In the previous posts, I mentioned the intricacy of “you” in Indonesian (here), as well as the two Indonesian words for “we” (here). After talking (writing :p) about these pronouns, I’m going to talk about “I” in Indonesian. Is it going to be as intricate as “you” or “we”?

Saya and Aku

Unfortunately, yes. Even though translating or using “I” in Indonesian is not as difficult as it is with you, this is still important to know that there is definitely more than one word for “I” in Indonesian.

“I” is commonly translated as saya and aku. Saya is a bit formal. I say a bit because you can actually use this word in many situations, not only in formal ones, unlike Anda, which sounds very formal; however, this can indeed sound quite distant when a person uses it with his family members.
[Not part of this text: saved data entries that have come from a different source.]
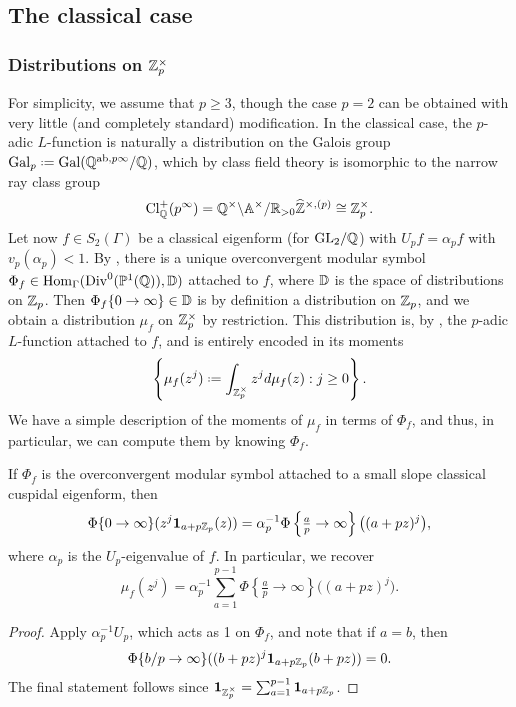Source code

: \documentclass[a4paper,11pt]{article}
\numberwithin{equation}{section}
\begin{document}
\subsection{The classical case}
\subsubsection{Distributions on $\mathbb{Z}_p^\times$}

For simplicity, we assume that $p \geq 3$, though the case $p = 2$ can be obtained with very little (and completely standard) modification. In the classical case, the $p$-adic $L$-function is naturally a distribution on the Galois group $\mathrm{Gal}_p \defeq \mathrm{Gal}(\Q^{\mathrm{ab},p\infty}/\Q)$, which by class field theory is isomorphic to the narrow ray class group
\[
	\mathrm{Cl}_{\mathbb{Q}}^+(p^\infty) = \mathbb{Q}^\times\backslash \mathbb{A}^\times/\mathbb{R}_{>0}\widehat{\mathbb{Z}}^{\times,(p)} \cong \mathbb{Z}_p^\times.
\]
Let now $f \in S_2(\Gamma)$ be a classical eigenform (for $\mathrm{GL}_2/\mathbb{Q}$) with $U_pf = \alpha_p f$ with $v_p(\alpha_p) < 1$. By \cite{PS11}, there is a unique overconvergent modular symbol $\Phi_f \in \mathrm{Hom}_\Gamma(\mathrm{Div}^0(\mathbb{P}^1(\mathbb{Q})),\mathbb{D})$ attached to $f$, where $\mathbb{D}$ is the space of distributions on $\mathbb{Z}_p$. Then $\Phi_f\{0 \to \infty\} \in \mathbb{D}$ is by definition a distribution on $\mathbb{Z}_p$, and we obtain a distribution $\mu_f$ on $\mathbb{Z}_p^\times$ by restriction. This distribution is, by \cite{PS11}, the $p$-adic $L$-function attached to $f$, and is entirely encoded in its moments
\[
\left\{\mu_f(z^j) \defeq \int_{\Zp^\times} z^j d\mu_f(z) : j \geq 0\right\}.
\] We have a simple description of the moments of $\mu_f$ in terms of $\Phi_f$, and thus, in particular, we can compute them by knowing $\Phi_f$.

\begin{proposition}\label{prop:apply Up}
	If $\Phi_f$ is the overconvergent modular symbol attached to a small slope classical cuspidal eigenform, then
	\[
		\Phi\{0\rightarrow\infty\}(z^j \mathbf{1}_{a+p\mathbb{Z}_p}(z)) = \alpha_p^{-1}\Phi\left\{\tfrac{a}{p} \rightarrow \infty\right\}\big((a+pz)^j\big),
	\]
     where $\alpha_p$ is the $U_p$-eigenvalue of $f$. In particular, we recover
     \[
     	\mu_f(z^j) = \alpha_p^{-1}\sum_{a=1}^{p-1} \Phi\left\{\tfrac{a}{p} \rightarrow \infty\right\}\big((a+pz)^j\big).
     \]
\end{proposition}
\begin{proof}
Apply $\alpha_p^{-1}U_p$, which acts as 1 on $\Phi_f$, and note that if $a = b$, then
\[
\Phi\{b/p \rightarrow \infty\}((b+pz)^j\mathbf{1}_{a+p\mathbb{Z}_p}(b+pz)) = 0. \qedhere
\]
The final statement follows since $\mathbf{1}_{\mathbb{Z}_p^\times} = \sum_{a=1}^{p-1}\mathbf{1}_{a+p\mathbb{Z}_p}$.
\end{proof}
\end{document}
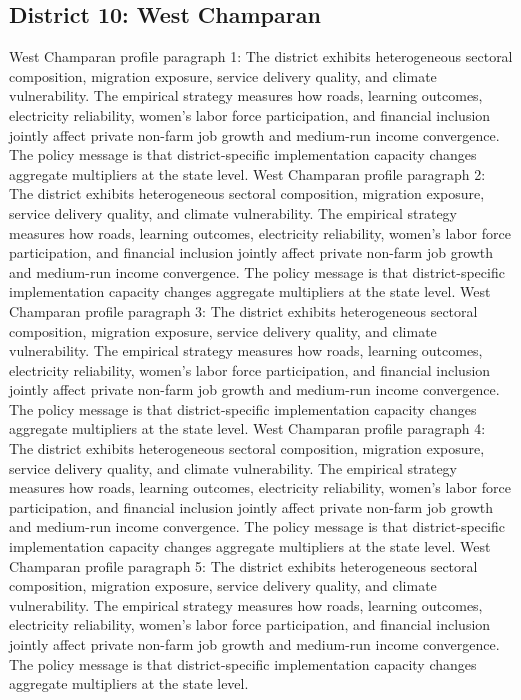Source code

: \documentclass[preprint,12pt]{elsarticle}
\begin{document}
\subsection{District 10: West Champaran}
West Champaran profile paragraph 1: The district exhibits heterogeneous sectoral composition, migration exposure, service delivery quality, and climate vulnerability. The empirical strategy measures how roads, learning outcomes, electricity reliability, women's labor force participation, and financial inclusion jointly affect private non-farm job growth and medium-run income convergence. The policy message is that district-specific implementation capacity changes aggregate multipliers at the state level.
West Champaran profile paragraph 2: The district exhibits heterogeneous sectoral composition, migration exposure, service delivery quality, and climate vulnerability. The empirical strategy measures how roads, learning outcomes, electricity reliability, women's labor force participation, and financial inclusion jointly affect private non-farm job growth and medium-run income convergence. The policy message is that district-specific implementation capacity changes aggregate multipliers at the state level.
West Champaran profile paragraph 3: The district exhibits heterogeneous sectoral composition, migration exposure, service delivery quality, and climate vulnerability. The empirical strategy measures how roads, learning outcomes, electricity reliability, women's labor force participation, and financial inclusion jointly affect private non-farm job growth and medium-run income convergence. The policy message is that district-specific implementation capacity changes aggregate multipliers at the state level.
West Champaran profile paragraph 4: The district exhibits heterogeneous sectoral composition, migration exposure, service delivery quality, and climate vulnerability. The empirical strategy measures how roads, learning outcomes, electricity reliability, women's labor force participation, and financial inclusion jointly affect private non-farm job growth and medium-run income convergence. The policy message is that district-specific implementation capacity changes aggregate multipliers at the state level.
West Champaran profile paragraph 5: The district exhibits heterogeneous sectoral composition, migration exposure, service delivery quality, and climate vulnerability. The empirical strategy measures how roads, learning outcomes, electricity reliability, women's labor force participation, and financial inclusion jointly affect private non-farm job growth and medium-run income convergence. The policy message is that district-specific implementation capacity changes aggregate multipliers at the state level.
\end{document}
Aku on the other hand sounds less formal. Some Indonesians avoid using this with their family members due to it being very direct, especially when it is used to talk to older people. They have other alternatives.

Other Indonesian words for I

In Jakarta, many young people use the indonesianized Hokkien word “gue” (or “gua”). In the Moluccas (especially in Ambon) they use their own Ambonese Malay dialect word “beta”. In West Sumatera Province, they have the Minang word “awak”. Other areas have their own version of I and, as you might guess, many ethnic groups will likely not use these words exclusively without conversing wholly in the local languages.

Despite these words, some Indonesians also use salutations to address themselves. Look at this example:

Mother : “Ibu mau pergi ke pasar. Kamu mau ikut?”

Anak : “Iya, bu. Ibu mau beli apa?”

In this example, the word “ibu” is used by the mother to address herself and the child use it too to address her mother. The same thing happen with other salutation words, like bapak, mas, mbak, kakak, etc.

As it is with Indonesian “you”, some people also address themselves by using their names. Don’t be surprised when you find an Indonesian addressing herself using her name; she’s not talking about another person with the same name!